> [What is required]: With pictures left out, extract every line between the start of the records below and the line holding "[tumblr.reblog]", inclusive.

++++ Data to examine ++++

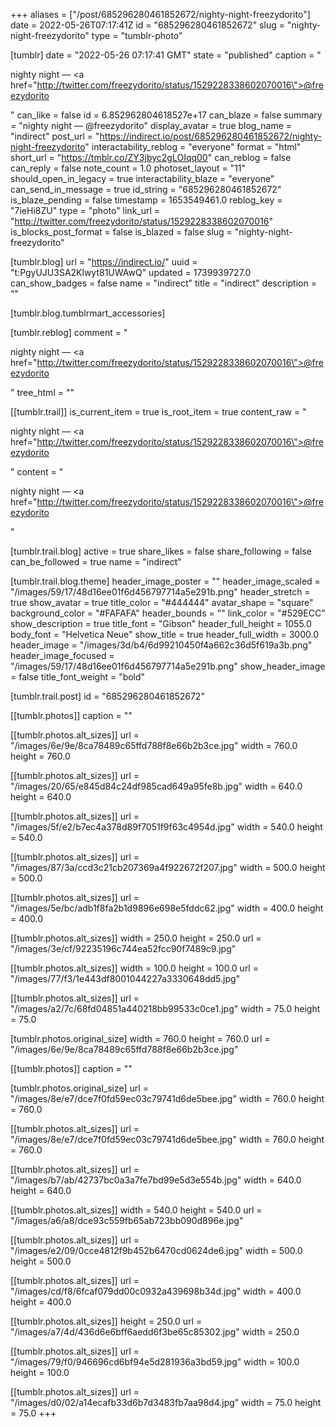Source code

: +++
aliases = ["/post/685296280461852672/nighty-night-freezydorito"]
date = 2022-05-26T07:17:41Z
id = "685296280461852672"
slug = "nighty-night-freezydorito"
type = "tumblr-photo"

[tumblr]
date = "2022-05-26 07:17:41 GMT"
state = "published"
caption = "<p>nighty night — <a href=\"http://twitter.com/freezydorito/status/1529228338602070016\">@freezydorito</a></p>"
can_like = false
id = 6.852962804618527e+17
can_blaze = false
summary = "nighty night — @freezydorito"
display_avatar = true
blog_name = "indirect"
post_url = "https://indirect.io/post/685296280461852672/nighty-night-freezydorito"
interactability_reblog = "everyone"
format = "html"
short_url = "https://tmblr.co/ZY3jbyc2gLOIqq00"
can_reblog = false
can_reply = false
note_count = 1.0
photoset_layout = "11"
should_open_in_legacy = true
interactability_blaze = "everyone"
can_send_in_message = true
id_string = "685296280461852672"
is_blaze_pending = false
timestamp = 1653549461.0
reblog_key = "7ieHi8ZU"
type = "photo"
link_url = "http://twitter.com/freezydorito/status/1529228338602070016"
is_blocks_post_format = false
is_blazed = false
slug = "nighty-night-freezydorito"

[tumblr.blog]
url = "https://indirect.io/"
uuid = "t:PgyUJU3SA2Klwyt81UWAwQ"
updated = 1739939727.0
can_show_badges = false
name = "indirect"
title = "indirect"
description = ""

[tumblr.blog.tumblrmart_accessories]

[tumblr.reblog]
comment = "<p>nighty night — <a href=\"http://twitter.com/freezydorito/status/1529228338602070016\">@freezydorito</a></p>"
tree_html = ""

[[tumblr.trail]]
is_current_item = true
is_root_item = true
content_raw = "<p>nighty night — <a href=\"http://twitter.com/freezydorito/status/1529228338602070016\">@freezydorito</a></p>"
content = "<p>nighty night &mdash; <a href=\"http://twitter.com/freezydorito/status/1529228338602070016\">@freezydorito</a></p>"

[tumblr.trail.blog]
active = true
share_likes = false
share_following = false
can_be_followed = true
name = "indirect"

[tumblr.trail.blog.theme]
header_image_poster = ""
header_image_scaled = "/images/59/17/48d16ee01f6d456797714a5e291b.png"
header_stretch = true
show_avatar = true
title_color = "#444444"
avatar_shape = "square"
background_color = "#FAFAFA"
header_bounds = ""
link_color = "#529ECC"
show_description = true
title_font = "Gibson"
header_full_height = 1055.0
body_font = "Helvetica Neue"
show_title = true
header_full_width = 3000.0
header_image = "/images/3d/b4/6d99210450f4a662c36d5f619a3b.png"
header_image_focused = "/images/59/17/48d16ee01f6d456797714a5e291b.png"
show_header_image = false
title_font_weight = "bold"

[tumblr.trail.post]
id = "685296280461852672"

[[tumblr.photos]]
caption = ""

[[tumblr.photos.alt_sizes]]
url = "/images/6e/9e/8ca78489c65ffd788f8e66b2b3ce.jpg"
width = 760.0
height = 760.0

[[tumblr.photos.alt_sizes]]
url = "/images/20/65/e845d84c24df985cad649a95fe8b.jpg"
width = 640.0
height = 640.0

[[tumblr.photos.alt_sizes]]
url = "/images/5f/e2/b7ec4a378d89f7051f9f63c4954d.jpg"
width = 540.0
height = 540.0

[[tumblr.photos.alt_sizes]]
url = "/images/87/3a/ccd3c21cb207369a4f922672f207.jpg"
width = 500.0
height = 500.0

[[tumblr.photos.alt_sizes]]
url = "/images/5e/bc/adb1f8fa2b1d9896e698e5fddc62.jpg"
width = 400.0
height = 400.0

[[tumblr.photos.alt_sizes]]
width = 250.0
height = 250.0
url = "/images/3e/cf/92235196c744ea52fcc90f7489c9.jpg"

[[tumblr.photos.alt_sizes]]
width = 100.0
height = 100.0
url = "/images/77/f3/1e443df8001044227a3330648dd5.jpg"

[[tumblr.photos.alt_sizes]]
url = "/images/a2/7c/68fd04851a440218bb99533c0ce1.jpg"
width = 75.0
height = 75.0

[tumblr.photos.original_size]
width = 760.0
height = 760.0
url = "/images/6e/9e/8ca78489c65ffd788f8e66b2b3ce.jpg"

[[tumblr.photos]]
caption = ""

[tumblr.photos.original_size]
url = "/images/8e/e7/dce7f0fd59ec03c79741d6de5bee.jpg"
width = 760.0
height = 760.0

[[tumblr.photos.alt_sizes]]
url = "/images/8e/e7/dce7f0fd59ec03c79741d6de5bee.jpg"
width = 760.0
height = 760.0

[[tumblr.photos.alt_sizes]]
url = "/images/b7/ab/42737bc0a3a7fe7bd99e5d3e554b.jpg"
width = 640.0
height = 640.0

[[tumblr.photos.alt_sizes]]
width = 540.0
height = 540.0
url = "/images/a6/a8/dce93c559fb65ab723bb090d896e.jpg"

[[tumblr.photos.alt_sizes]]
url = "/images/e2/09/0cce4812f9b452b6470cd0624de6.jpg"
width = 500.0
height = 500.0

[[tumblr.photos.alt_sizes]]
url = "/images/cd/f8/6fcaf079dd00c0932a439698b34d.jpg"
width = 400.0
height = 400.0

[[tumblr.photos.alt_sizes]]
height = 250.0
url = "/images/a7/4d/436d6e6bff6aedd6f3be65c85302.jpg"
width = 250.0

[[tumblr.photos.alt_sizes]]
url = "/images/79/f0/946696cd6bf94e5d281936a3bd59.jpg"
width = 100.0
height = 100.0

[[tumblr.photos.alt_sizes]]
url = "/images/d0/02/a14ecafb33d6b7d3483fb7aa98d4.jpg"
width = 75.0
height = 75.0
+++
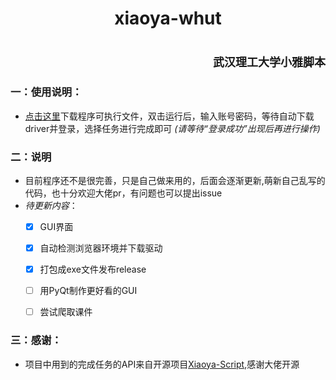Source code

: ﻿# <center>xiaoya-whut</center>
# <div align=right><font size=4 face="仿宋">武汉理工大学小雅脚本</font></div>

### 一：使用说明：
- [点击这里](https://github.com/Munbo123/xiaoya-video-watcher/releases/tag/v1.1)下载程序可执行文件，双击运行后，输入账号密码，等待自动下载driver并登录，选择任务进行完成即可 *(请等待“登录成功”出现后再进行操作)*


### 二：说明
- 目前程序还不是很完善，只是自己做来用的，后面会逐渐更新,萌新自己乱写的代码，也十分欢迎大佬pr，有问题也可以提出issue
- *待更新内容*：
  - [x] GUI界面
  - [x] 自动检测浏览器环境并下载驱动
  - [x] 打包成exe文件发布release
  - [ ] 用PyQt制作更好看的GUI
  - [ ] 尝试爬取课件


### 三：感谢：
- 项目中用到的完成任务的API来自开源项目[Xiaoya-Script](https://github.com/ChrisKimZHT/Xiaoya-Script),感谢大佬开源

++++

> [Output of the task]:
Source code

: +++
aliases = ["/post/685296280461852672/nighty-night-freezydorito"]
date = 2022-05-26T07:17:41Z
id = "685296280461852672"
slug = "nighty-night-freezydorito"
type = "tumblr-photo"

[tumblr]
date = "2022-05-26 07:17:41 GMT"
state = "published"
caption = "<p>nighty night — <a href=\"http://twitter.com/freezydorito/status/1529228338602070016\">@freezydorito</a></p>"
can_like = false
id = 6.852962804618527e+17
can_blaze = false
summary = "nighty night — @freezydorito"
display_avatar = true
blog_name = "indirect"
post_url = "https://indirect.io/post/685296280461852672/nighty-night-freezydorito"
interactability_reblog = "everyone"
format = "html"
short_url = "https://tmblr.co/ZY3jbyc2gLOIqq00"
can_reblog = false
can_reply = false
note_count = 1.0
photoset_layout = "11"
should_open_in_legacy = true
interactability_blaze = "everyone"
can_send_in_message = true
id_string = "685296280461852672"
is_blaze_pending = false
timestamp = 1653549461.0
reblog_key = "7ieHi8ZU"
type = "photo"
link_url = "http://twitter.com/freezydorito/status/1529228338602070016"
is_blocks_post_format = false
is_blazed = false
slug = "nighty-night-freezydorito"

[tumblr.blog]
url = "https://indirect.io/"
uuid = "t:PgyUJU3SA2Klwyt81UWAwQ"
updated = 1739939727.0
can_show_badges = false
name = "indirect"
title = "indirect"
description = ""

[tumblr.blog.tumblrmart_accessories]

[tumblr.reblog]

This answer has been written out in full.